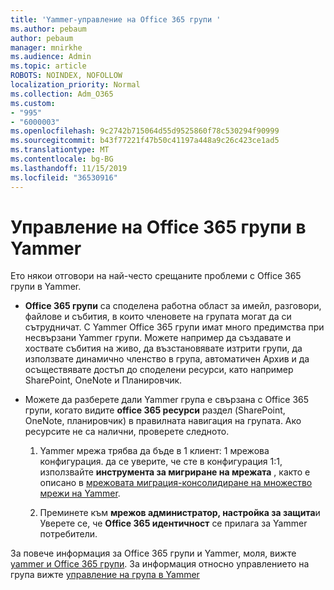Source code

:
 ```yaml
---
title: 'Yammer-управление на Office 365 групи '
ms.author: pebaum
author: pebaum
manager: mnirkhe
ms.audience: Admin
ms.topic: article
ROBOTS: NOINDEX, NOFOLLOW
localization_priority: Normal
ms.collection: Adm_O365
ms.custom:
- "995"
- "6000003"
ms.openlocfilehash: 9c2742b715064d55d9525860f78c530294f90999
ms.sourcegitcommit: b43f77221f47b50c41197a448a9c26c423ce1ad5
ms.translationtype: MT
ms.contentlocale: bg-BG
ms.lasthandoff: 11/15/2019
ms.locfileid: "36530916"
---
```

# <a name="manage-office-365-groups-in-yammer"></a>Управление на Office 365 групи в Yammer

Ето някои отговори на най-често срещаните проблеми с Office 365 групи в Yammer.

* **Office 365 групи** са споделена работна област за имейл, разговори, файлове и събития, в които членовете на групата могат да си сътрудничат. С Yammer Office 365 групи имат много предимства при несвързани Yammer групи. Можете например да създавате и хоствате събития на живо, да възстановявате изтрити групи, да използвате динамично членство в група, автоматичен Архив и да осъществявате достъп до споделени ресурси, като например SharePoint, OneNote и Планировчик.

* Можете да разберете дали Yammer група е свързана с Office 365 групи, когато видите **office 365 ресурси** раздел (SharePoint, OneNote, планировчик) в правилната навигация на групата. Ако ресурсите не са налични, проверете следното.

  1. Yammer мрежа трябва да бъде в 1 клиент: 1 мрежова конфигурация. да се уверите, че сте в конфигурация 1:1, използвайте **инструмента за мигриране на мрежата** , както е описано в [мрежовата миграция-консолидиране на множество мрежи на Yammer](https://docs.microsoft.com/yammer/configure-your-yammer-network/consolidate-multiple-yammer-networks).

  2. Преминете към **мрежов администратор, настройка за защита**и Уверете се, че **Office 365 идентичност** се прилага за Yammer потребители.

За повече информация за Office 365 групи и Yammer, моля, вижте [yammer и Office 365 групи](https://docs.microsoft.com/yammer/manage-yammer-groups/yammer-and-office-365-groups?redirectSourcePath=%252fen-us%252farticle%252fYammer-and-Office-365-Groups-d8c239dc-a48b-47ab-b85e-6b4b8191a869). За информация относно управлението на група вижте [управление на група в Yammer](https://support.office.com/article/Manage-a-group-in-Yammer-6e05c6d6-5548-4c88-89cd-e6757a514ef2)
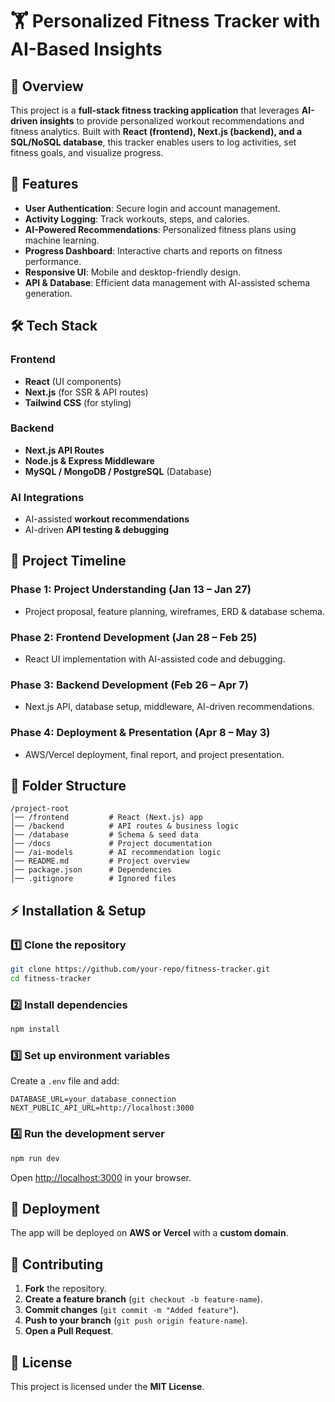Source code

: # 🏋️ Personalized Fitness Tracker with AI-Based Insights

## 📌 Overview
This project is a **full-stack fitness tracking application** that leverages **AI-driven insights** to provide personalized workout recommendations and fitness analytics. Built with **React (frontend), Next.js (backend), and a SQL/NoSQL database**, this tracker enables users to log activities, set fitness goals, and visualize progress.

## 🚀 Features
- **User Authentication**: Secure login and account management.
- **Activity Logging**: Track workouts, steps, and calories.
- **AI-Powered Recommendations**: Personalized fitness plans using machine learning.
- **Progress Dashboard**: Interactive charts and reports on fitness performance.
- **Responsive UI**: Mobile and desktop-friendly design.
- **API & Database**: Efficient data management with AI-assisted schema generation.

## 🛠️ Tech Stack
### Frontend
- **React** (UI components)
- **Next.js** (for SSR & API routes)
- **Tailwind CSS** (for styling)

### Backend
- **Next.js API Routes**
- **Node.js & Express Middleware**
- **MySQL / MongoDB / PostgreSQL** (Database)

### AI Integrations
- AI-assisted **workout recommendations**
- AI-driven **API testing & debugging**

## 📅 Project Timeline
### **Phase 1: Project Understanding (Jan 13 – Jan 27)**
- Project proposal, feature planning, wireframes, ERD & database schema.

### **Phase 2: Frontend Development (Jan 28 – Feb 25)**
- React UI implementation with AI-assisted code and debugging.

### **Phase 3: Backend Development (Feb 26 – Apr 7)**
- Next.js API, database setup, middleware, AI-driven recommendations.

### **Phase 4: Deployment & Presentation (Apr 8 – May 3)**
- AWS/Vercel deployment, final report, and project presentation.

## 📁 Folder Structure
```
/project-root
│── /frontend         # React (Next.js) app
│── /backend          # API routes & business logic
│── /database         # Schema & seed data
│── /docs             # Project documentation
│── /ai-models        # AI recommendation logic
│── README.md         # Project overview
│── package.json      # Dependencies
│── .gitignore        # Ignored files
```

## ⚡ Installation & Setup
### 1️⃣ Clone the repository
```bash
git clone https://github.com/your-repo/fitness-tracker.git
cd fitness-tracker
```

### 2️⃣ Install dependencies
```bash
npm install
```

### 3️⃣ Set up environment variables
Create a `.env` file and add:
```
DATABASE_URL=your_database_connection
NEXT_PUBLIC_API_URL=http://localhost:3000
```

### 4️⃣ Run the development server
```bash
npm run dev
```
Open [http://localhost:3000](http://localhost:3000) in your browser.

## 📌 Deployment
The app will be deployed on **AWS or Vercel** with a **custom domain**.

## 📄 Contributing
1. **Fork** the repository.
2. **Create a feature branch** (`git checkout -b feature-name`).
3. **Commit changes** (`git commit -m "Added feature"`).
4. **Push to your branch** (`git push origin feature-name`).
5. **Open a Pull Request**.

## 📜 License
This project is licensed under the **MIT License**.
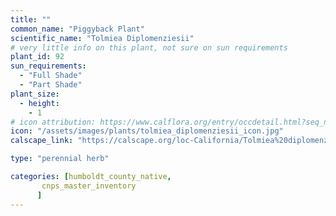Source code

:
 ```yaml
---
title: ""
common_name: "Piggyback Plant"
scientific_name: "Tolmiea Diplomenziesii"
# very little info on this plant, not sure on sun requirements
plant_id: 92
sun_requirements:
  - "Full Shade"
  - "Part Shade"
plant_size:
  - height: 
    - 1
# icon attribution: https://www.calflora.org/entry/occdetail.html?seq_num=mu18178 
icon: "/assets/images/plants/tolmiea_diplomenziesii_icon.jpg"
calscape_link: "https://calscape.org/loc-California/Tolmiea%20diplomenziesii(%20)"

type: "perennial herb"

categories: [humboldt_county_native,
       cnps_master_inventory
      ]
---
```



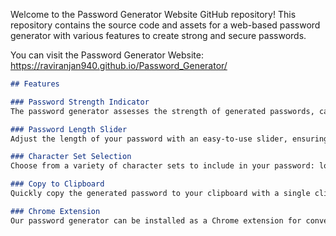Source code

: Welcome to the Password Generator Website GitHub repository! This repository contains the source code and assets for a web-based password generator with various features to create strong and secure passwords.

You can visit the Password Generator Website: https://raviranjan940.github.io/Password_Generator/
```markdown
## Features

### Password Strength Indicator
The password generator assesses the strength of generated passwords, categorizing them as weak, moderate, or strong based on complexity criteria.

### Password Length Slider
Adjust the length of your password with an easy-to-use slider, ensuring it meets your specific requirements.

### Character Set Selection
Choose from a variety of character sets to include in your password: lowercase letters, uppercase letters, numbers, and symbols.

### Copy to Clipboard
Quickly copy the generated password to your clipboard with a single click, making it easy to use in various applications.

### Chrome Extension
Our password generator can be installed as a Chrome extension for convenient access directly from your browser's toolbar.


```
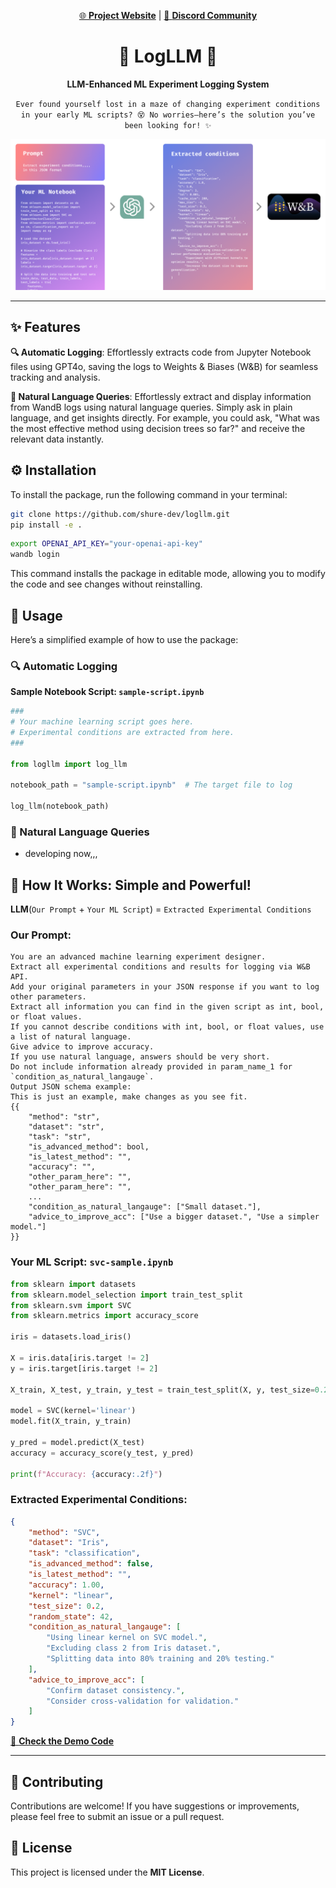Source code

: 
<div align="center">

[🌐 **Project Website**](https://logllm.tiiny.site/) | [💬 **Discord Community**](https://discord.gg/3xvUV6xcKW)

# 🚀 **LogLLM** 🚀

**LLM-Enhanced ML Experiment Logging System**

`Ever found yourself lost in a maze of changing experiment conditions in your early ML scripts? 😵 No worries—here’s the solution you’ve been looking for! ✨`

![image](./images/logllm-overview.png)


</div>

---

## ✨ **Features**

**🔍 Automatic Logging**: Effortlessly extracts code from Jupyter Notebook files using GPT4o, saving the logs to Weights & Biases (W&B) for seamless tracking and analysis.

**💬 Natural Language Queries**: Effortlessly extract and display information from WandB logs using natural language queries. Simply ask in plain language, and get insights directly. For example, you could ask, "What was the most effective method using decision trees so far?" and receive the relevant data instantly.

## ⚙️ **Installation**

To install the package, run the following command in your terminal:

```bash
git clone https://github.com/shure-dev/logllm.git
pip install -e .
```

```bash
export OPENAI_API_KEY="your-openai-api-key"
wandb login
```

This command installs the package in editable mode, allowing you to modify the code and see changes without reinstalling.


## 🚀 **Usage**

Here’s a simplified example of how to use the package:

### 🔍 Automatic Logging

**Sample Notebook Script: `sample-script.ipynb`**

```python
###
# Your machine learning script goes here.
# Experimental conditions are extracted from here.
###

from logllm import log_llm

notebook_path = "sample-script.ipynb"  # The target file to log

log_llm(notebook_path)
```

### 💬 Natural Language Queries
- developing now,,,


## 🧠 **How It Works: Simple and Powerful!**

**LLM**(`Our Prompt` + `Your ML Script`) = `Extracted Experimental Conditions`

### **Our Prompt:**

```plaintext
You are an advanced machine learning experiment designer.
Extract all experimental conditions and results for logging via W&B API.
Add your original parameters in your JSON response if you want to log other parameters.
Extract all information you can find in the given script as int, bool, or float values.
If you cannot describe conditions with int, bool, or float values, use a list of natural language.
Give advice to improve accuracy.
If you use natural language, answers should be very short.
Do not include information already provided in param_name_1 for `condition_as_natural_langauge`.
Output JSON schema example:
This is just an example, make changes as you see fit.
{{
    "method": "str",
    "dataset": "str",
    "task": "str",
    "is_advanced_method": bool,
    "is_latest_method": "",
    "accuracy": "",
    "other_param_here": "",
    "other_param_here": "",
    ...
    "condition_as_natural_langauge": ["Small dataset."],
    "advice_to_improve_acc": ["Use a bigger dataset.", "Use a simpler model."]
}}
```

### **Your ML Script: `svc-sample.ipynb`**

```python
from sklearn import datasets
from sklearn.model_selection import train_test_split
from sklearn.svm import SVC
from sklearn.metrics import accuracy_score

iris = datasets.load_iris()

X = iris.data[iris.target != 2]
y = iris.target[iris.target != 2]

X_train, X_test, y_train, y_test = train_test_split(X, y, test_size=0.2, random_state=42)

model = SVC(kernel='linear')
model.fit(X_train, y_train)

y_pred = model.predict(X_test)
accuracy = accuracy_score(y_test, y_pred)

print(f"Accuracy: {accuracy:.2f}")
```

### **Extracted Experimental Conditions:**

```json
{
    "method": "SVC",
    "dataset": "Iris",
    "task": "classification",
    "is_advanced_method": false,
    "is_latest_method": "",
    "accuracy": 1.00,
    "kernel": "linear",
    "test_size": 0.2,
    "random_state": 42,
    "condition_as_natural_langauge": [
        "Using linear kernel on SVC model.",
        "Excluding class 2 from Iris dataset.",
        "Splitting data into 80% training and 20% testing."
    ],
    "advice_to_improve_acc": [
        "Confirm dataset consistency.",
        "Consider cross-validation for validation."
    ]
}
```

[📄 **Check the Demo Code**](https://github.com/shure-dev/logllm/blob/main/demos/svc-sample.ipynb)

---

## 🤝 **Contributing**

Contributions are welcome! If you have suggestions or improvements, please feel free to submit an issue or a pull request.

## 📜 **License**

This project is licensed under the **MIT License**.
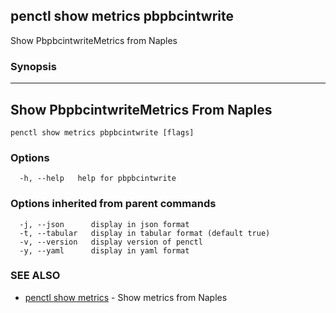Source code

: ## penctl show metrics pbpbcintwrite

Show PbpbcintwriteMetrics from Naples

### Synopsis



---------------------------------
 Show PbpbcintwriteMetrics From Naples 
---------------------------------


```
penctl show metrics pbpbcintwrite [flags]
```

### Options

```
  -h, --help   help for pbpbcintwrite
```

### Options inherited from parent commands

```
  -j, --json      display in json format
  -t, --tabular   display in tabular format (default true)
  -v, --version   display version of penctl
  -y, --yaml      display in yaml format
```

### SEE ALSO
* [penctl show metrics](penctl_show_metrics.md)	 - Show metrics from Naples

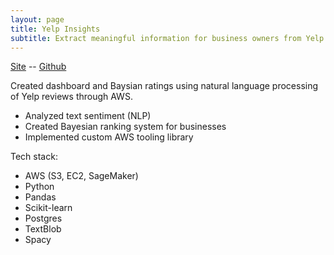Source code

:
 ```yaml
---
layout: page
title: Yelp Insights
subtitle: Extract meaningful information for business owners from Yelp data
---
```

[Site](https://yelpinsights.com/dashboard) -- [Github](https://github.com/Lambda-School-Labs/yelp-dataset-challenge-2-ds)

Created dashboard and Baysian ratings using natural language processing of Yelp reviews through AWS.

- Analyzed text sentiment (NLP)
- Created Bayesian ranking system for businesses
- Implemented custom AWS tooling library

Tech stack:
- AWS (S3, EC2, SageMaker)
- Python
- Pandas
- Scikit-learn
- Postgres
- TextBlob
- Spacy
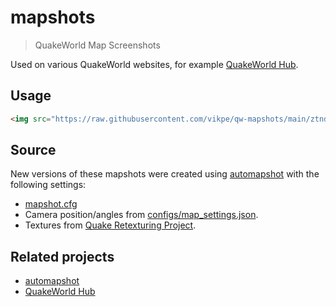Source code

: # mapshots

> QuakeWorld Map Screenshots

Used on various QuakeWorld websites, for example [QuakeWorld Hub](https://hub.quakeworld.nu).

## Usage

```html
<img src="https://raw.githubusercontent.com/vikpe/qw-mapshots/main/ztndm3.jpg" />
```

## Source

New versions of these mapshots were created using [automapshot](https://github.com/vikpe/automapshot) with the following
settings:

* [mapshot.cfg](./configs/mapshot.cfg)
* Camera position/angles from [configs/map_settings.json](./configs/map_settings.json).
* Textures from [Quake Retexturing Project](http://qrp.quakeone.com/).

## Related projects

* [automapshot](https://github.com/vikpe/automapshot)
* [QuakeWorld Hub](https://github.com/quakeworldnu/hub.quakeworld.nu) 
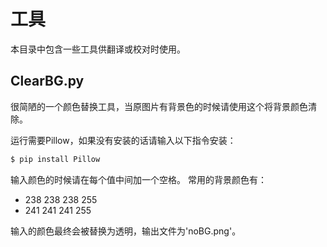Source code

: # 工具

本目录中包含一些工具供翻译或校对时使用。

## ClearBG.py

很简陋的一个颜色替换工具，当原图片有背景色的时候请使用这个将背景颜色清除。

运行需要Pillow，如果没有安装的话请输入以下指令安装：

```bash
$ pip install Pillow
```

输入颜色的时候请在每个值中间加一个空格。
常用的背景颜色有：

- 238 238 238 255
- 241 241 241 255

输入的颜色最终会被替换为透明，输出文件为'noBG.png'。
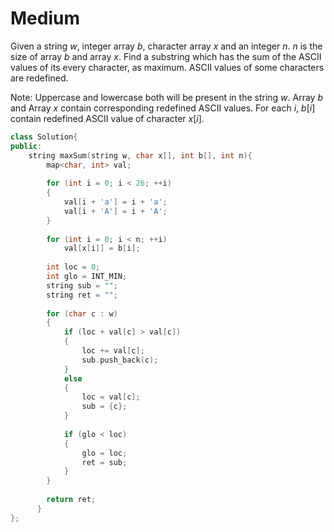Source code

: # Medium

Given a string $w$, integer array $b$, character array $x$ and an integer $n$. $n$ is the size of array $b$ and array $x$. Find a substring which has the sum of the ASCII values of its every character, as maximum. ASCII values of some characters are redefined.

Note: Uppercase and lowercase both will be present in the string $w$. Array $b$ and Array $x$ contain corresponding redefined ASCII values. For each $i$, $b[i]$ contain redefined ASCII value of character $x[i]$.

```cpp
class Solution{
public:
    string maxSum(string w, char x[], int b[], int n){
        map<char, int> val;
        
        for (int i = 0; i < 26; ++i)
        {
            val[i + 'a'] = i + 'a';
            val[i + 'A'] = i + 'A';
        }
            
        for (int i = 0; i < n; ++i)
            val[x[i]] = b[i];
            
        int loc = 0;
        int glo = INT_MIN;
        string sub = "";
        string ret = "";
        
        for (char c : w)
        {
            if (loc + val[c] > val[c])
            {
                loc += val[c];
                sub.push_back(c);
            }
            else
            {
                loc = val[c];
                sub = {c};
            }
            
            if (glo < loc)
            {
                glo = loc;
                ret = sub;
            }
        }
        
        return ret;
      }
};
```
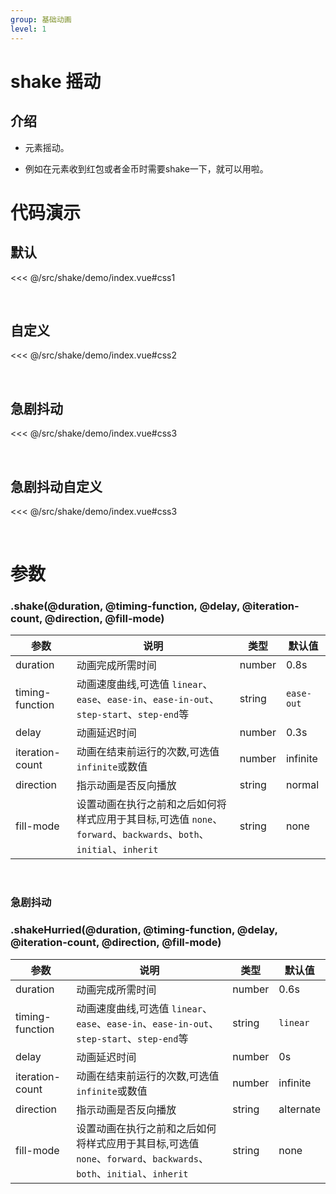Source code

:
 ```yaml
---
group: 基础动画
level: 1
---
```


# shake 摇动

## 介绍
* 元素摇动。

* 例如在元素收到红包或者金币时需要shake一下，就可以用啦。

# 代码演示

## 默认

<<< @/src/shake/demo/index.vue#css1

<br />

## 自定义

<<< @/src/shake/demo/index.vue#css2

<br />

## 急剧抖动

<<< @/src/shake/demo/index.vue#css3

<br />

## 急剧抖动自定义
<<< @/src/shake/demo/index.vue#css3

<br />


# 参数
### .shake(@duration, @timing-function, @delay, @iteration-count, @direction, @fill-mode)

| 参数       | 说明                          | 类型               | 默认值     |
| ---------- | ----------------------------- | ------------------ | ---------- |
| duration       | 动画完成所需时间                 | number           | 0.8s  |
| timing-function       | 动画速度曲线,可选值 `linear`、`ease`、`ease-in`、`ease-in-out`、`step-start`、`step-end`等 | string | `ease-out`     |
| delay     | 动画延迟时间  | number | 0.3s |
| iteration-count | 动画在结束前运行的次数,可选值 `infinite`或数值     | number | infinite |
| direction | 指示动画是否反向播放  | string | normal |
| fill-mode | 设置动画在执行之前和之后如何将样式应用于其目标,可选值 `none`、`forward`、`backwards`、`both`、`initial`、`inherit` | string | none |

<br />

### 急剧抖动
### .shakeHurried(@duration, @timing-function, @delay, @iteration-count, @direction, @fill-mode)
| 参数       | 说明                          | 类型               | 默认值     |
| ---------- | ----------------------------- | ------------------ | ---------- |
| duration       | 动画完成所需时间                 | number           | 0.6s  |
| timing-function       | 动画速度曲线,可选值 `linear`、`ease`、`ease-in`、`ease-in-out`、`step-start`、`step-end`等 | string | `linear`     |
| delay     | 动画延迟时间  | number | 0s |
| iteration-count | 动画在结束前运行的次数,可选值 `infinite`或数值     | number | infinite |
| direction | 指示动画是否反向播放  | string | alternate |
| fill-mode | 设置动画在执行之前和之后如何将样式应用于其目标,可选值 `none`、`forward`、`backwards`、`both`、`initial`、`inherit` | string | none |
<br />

==================================================

Work task: Scan the material above. Copy each line where "custom" occurs.

Reply:
ms.custom:
The app will be deployed on **AWS or Vercel** with a **custom domain**.
- Implemented custom AWS tooling library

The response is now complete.